Around the Mt. Nachi-san area are a number of interesting sights and scenic viewpoints. The most famous is the waterfall, Nachi-no-taki, providing a backdrop for a shrine at the bottom. The view close up is good though perhaps the views up in the hills in the back may provide better spots for viewing. From the hills, you can also visit the 3-story pagoda, Seiganto-ji Temple and get another vantage point of the surrounding area. You can visit other temples and shrines as well as the small shops selling famous goods from the area.

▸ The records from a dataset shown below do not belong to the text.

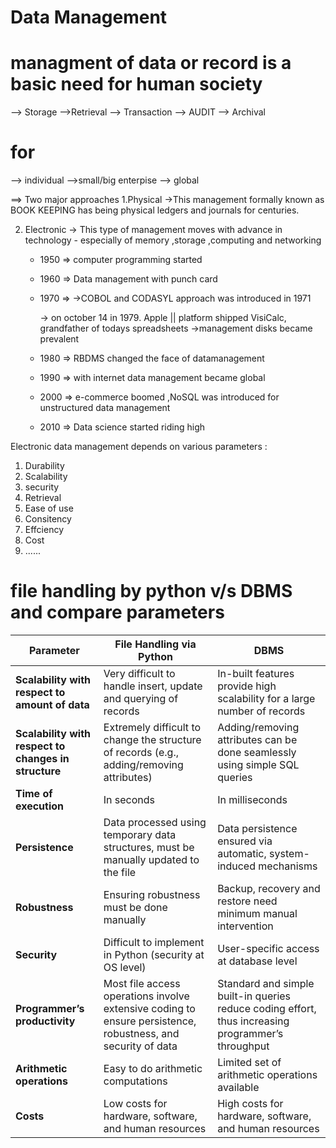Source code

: # Data Management 
# managment of data or record is a basic need for human society 

--> Storage 
-->Retrieval
--> Transaction
--> AUDIT 
--> Archival 

 # for 
 --> individual 
 -->small/big enterpise 
 --> global

 ==> Two major approaches 
 1.Physical 
    ->This management formally known as BOOK KEEPING has being physical ledgers and journals for centuries.



2. Electronic
  -> This type of management moves with advance in technology - especially of memory ,storage ,computing and networking 
    
    * 1950 => computer programming started 
    * 1960 => Data management with punch card 
    * 1970 =>
         ->COBOL and CODASYL approach was introduced in 1971

         -> on october 14 in 1979. Apple || platform shipped VisiCalc, grandfather of todays spreadsheets 
         ->management disks became prevalent 

    * 1980 => RBDMS changed the face of datamanagement 

    * 1990 => with internet data management became global 

    * 2000 => e-commerce boomed ,NoSQL was introduced for unstructured data management 

    * 2010 => Data science started riding high 


Electronic data management depends on various parameters :
1. Durability 
2. Scalability 
3. security 
4. Retrieval
5. Ease of use 
6. Consitency 
7. Effciency 
8. Cost 
9. ...... 


# file handling by python v/s DBMS and compare parameters


| **Parameter**                                        | **File Handling via Python**                                                                                 | **DBMS**                                                                                           |
| ---------------------------------------------------- | ------------------------------------------------------------------------------------------------------------ | -------------------------------------------------------------------------------------------------- |
| **Scalability with respect to amount of data**       | Very difficult to handle insert, update and querying of records                                              | In-built features provide high scalability for a large number of records                           |
| **Scalability with respect to changes in structure** | Extremely difficult to change the structure of records (e.g., adding/removing attributes)                    | Adding/removing attributes can be done seamlessly using simple SQL queries                         |
| **Time of execution**                                | In seconds                                                                                                   | In milliseconds                                                                                    |
| **Persistence**                                      | Data processed using temporary data structures, must be manually updated to the file                         | Data persistence ensured via automatic, system-induced mechanisms                                  |
| **Robustness**                                       | Ensuring robustness must be done manually                                                                    | Backup, recovery and restore need minimum manual intervention                                      |
| **Security**                                         | Difficult to implement in Python (security at OS level)                                                      | User-specific access at database level                                                             |
| **Programmer’s productivity**                        | Most file access operations involve extensive coding to ensure persistence, robustness, and security of data | Standard and simple built-in queries reduce coding effort, thus increasing programmer’s throughput |
| **Arithmetic operations**                            | Easy to do arithmetic computations                                                                           | Limited set of arithmetic operations available                                                     |
| **Costs**                                            | Low costs for hardware, software, and human resources                                                        | High costs for hardware, software, and human resources                                             |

Wakayama is full of onsens (spas and hot springs). This much, most people in Japan know about this place. Kawayu Onsen is special even among all those. Where else can you dig your own spa by the river? Well right here. Right alongside the freezing river, you can soak in your own outdoor spa. Did I try it? Not this time, but for those who are into that kind of thing will surely get a kick out of it. There are also a number of ryokan (Japanese inns) lining the river in case the desire to stay overnight overwhelms you.
One of the locations comprising of a bigger collection of UNESCO World Heritage sites in the Wakayama area is Kumano Hongu Taisha. This shrine is part of a larger pilgrimage route that covers and extends across Nara, Wakayama, and Mie prefectures. The area in the Wakayama area is particularly scenic with trees, rivers, and hot springs filling the scenery as opposed to the typical concrete and neon. The shrine itself is also in a nice wooded area. To reach the shrine, you climb a set of stairs lined by flags holding people's prayers. At the top of the stairs, you can notice the symbol which also represents Japan's Soccer/Football Association: the three-legged crow. Beyond the top of the steps, you go through another set of gates to reach the shrine, which is hidden behind fences.
Wakayama Castle is famous in Japan as a home of the 3 branches of the Tokugawa family.
From the castle top, the view of the southern coast and the hustle and bustle of Wakayama is said to be one of the most beautiful view in the country.